It is doubtful that much has changed since that first All Island Interschool Shakespeare Drama Competition held 36 years ago.
While acting and directing styles might have changed drastically, watching 'Shakes 2008' held on September 19 and 21, made it clear that in essence, little has changed. The healthy competition was obvious; the heightened loyalty to schools, even more so. And when it came down to the results, the tension was, as usual, almost tangible.
Where the performances were concerned, a lot had changed in the ten days between the semi-finals and the finals.
Day one saw the girls' schools battling for the coveted trophy – three performing excerpts from Twelfth Night and one from Taming of the Shrew.
Ave Maria Convent got off to a shaky start, performing Twelfth Night and it was disappointing to see a slight decline in the overall performance, compared to their effort in the semi finals. The life of the play as seen in their first performance was lacking and the actresses did not seem to make the same connection with their characters as they did earlier. Malvolio pulled off a convincing performance, as did Feste, played by Finolla Outschoorn, who won the award for Best Actress, while the award for Best Outstation Actress was bagged by Roshanara Jayampathy.
On the other hand, Holy Cross College, also performing Twelfth Night, showed a noticeable and welcome change. Since the semi-finals, they had taken a great deal of trouble in improving sets, costumes, scene transition and the overall performance. It was refreshing to see far more life on stage and a sense of the actresses being in character throughout and also having some fun.
The third school to take the stage with Twelfth Night was St. Bridget's Convent, who easily delivered the best performance of the night. Opening with a scene that was superbly and professionally handled, they succeeded in grabbing the attention of the audience even before the lines were delivered. There was great interaction among the actresses and while no particular performance stood out, every performance was strong and consistent, with some individual performances – Olivia and Feste in particular, having improved drastically since the semi finals.
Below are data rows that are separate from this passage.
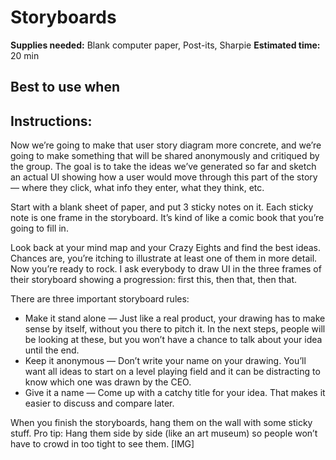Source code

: # Storyboards
**Supplies needed:** Blank computer paper, Post-its, Sharpie
**Estimated time:** 20 min

## Best to use when


## Instructions:
Now we’re going to make that user story diagram more concrete, and we’re going to make something that will be shared anonymously and critiqued by the group. The goal is to take the ideas we’ve generated so far and sketch an actual UI showing how a user would move through this part of the story — where they click, what info they enter, what they think, etc.

Start with a blank sheet of paper, and put 3 sticky notes on it. Each sticky note is one frame in the storyboard. It’s kind of like a comic book that you’re going to fill in.

Look back at your mind map and your Crazy Eights and find the best ideas. Chances are, you’re itching to illustrate at least one of them in more detail. Now you’re ready to rock. I ask everybody to draw UI in the three frames of their storyboard showing a progression: first this, then that, then that.

There are three important storyboard rules:

* Make it stand alone — Just like a real product, your drawing has to make sense by itself, without you there to pitch it. In the next steps, people will be looking at these, but you won’t have a chance to talk about your idea until the end.
* Keep it anonymous — Don’t write your name on your drawing. You’ll want all ideas to start on a level playing field and it can be distracting to know which one was drawn by the CEO.
* Give it a name — Come up with a catchy title for your idea. That makes it easier to discuss and compare later.

When you finish the storyboards, hang them on the wall with some sticky stuff. Pro tip: Hang them side by side (like an art museum) so people won’t have to crowd in too tight to see them.
[IMG]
Visakha Vidyalaya, performing Taming of the Shrew, had changed some aspects of their performance and although their interpretation of the play was extremely unusual, it was executed convincingly. The acting showed progress, with Katherine in particular delivering a brilliant performance. The scene transitions too had improved tremendously since the semis. There were far less blackouts and the transition between scene I and scene II, which was barely noticeable, was nothing short of excellent.
Deservedly, St. Bridget's Convent walked away with the trophy, with Visakha Vidyalaya coming a very close second. Ave Maria Convent and Holy Cross College emerged 2nd and 3rd runners-up respectively.
With the boy's schools too, there were improvements with regard to previous performances, with some very convincing and forceful portrayals.
D.S. Senanayake College opened the show with a very strong, entertaining performance. The opening scene was great, with a lot of life, good use of the stage and set, and a lot of colour. Petruchio's was one performance that truly stood out. He was humorous without trying too hard and successfully carried the performance through. The editing of the script could have been better – the scene with the tutors and suitors could have easily been omitted and replaced with a more interesting one.
The performance by Royal College was, from beginning to end, the strongest of the night. Yasas Ratnayake who won the award for Best Actor, gave a stunning performance as King Lear and there was absolutely no sign of the 20-year-old boy who portrayed the character as he was old King Lear through and through. Here too there was good onstage chemistry between the characters – particularly between King Lear and the fool.
St. Joseph's College, performing Coriolanus, made good use of the stage and set, but at times, performed in excess, particularly in the slightly dramatic scenes. Coriolanus handled his role effectively, but the overall performance did not seem to have the desired impact on the audience.
The performance by Trinity College had scope to be handled better. The change of setting to a Mafia one was an interesting idea and there were some nice touches to the drama within this setting. The performance of Iago, by Isuru Gunaratne, who won the award for Best Outstation Actor, was impressive.
And the results – predictably, Royal College took the trophy, followed by D.S. Senanayake College, St. Joseph's College and Trinity College.
All in all it would be safe to say that this year was one of the few times in which the judging at the finals was satisfactory and, in contrast to last year, constructive criticisms and comments were given on all the performances.
Still for all, it was a thoroughly enjoyable Shakespeare season, and we all eagerly await the next, and congratulate the performers, directors and organisers on a job well done.